### What you need to do
Which lines of the entries hold the string "strings"? Copy each one.

### Exercise materials
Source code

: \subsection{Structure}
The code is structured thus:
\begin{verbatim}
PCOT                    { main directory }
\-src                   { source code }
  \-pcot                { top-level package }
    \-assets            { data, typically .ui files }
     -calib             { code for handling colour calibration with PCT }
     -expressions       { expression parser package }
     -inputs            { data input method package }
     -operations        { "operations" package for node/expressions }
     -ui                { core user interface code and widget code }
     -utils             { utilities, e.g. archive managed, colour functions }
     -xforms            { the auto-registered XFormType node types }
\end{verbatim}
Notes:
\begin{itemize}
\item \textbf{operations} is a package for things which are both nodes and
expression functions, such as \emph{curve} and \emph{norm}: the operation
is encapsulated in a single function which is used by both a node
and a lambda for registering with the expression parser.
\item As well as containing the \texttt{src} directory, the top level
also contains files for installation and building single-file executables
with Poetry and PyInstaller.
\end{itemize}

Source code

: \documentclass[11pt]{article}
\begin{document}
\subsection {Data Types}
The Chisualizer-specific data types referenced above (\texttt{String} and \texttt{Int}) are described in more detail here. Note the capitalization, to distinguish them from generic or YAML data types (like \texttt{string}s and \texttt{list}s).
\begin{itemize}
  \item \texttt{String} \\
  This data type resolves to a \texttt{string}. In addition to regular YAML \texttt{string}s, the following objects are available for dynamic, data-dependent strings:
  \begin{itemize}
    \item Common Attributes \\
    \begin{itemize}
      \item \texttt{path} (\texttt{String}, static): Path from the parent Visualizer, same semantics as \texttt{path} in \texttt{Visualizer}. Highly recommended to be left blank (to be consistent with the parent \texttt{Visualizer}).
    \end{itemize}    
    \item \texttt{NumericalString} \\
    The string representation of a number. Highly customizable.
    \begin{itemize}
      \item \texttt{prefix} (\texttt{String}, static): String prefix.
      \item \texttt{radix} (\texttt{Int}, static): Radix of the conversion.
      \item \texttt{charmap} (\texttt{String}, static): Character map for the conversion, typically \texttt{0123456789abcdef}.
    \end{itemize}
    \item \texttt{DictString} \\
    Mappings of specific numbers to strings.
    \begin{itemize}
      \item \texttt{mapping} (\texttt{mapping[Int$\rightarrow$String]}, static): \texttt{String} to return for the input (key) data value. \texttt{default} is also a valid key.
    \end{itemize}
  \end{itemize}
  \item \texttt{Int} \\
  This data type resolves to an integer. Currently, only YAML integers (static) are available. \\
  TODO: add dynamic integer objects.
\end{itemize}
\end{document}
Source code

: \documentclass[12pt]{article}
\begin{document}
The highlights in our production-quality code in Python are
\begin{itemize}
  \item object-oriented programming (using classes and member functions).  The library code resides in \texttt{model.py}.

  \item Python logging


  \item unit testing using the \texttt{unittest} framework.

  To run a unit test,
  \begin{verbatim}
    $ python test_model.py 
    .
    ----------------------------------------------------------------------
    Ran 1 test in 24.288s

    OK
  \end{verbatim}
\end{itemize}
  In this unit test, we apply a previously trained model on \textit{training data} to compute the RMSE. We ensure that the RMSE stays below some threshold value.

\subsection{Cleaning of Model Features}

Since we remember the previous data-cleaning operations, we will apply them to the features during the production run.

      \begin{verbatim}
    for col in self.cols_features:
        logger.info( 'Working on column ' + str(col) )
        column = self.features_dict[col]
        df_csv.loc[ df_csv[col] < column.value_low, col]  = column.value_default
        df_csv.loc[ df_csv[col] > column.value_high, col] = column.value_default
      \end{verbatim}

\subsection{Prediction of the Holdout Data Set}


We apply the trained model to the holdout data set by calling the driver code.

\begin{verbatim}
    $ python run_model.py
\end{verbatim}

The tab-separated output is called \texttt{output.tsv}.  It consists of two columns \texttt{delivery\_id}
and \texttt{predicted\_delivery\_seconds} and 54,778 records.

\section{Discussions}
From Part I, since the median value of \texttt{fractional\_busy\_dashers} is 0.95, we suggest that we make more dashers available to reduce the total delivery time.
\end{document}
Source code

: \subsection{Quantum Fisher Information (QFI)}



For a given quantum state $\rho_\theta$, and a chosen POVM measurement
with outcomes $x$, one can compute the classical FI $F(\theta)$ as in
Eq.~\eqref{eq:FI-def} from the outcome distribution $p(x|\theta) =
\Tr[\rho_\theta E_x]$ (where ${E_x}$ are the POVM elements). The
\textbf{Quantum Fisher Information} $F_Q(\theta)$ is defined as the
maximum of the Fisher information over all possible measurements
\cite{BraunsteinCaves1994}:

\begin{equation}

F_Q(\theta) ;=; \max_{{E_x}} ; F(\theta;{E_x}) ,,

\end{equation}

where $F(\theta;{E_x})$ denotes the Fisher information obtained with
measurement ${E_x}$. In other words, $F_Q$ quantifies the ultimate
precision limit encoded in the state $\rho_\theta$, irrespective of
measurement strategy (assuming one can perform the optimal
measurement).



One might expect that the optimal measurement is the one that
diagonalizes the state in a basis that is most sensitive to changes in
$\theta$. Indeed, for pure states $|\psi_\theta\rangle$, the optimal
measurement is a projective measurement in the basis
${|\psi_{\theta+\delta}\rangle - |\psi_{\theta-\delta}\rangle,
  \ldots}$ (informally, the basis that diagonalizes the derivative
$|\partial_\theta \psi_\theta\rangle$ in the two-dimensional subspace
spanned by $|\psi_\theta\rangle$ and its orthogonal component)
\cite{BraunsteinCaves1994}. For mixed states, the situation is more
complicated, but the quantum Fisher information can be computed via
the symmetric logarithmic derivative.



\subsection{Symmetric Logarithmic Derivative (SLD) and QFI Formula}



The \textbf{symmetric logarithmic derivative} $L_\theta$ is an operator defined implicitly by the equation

### Task solution
  This data type resolves to a \texttt{string}. In addition to regular YAML \texttt{string}s, the following objects are available for dynamic, data-dependent strings:
    Mappings of specific numbers to strings.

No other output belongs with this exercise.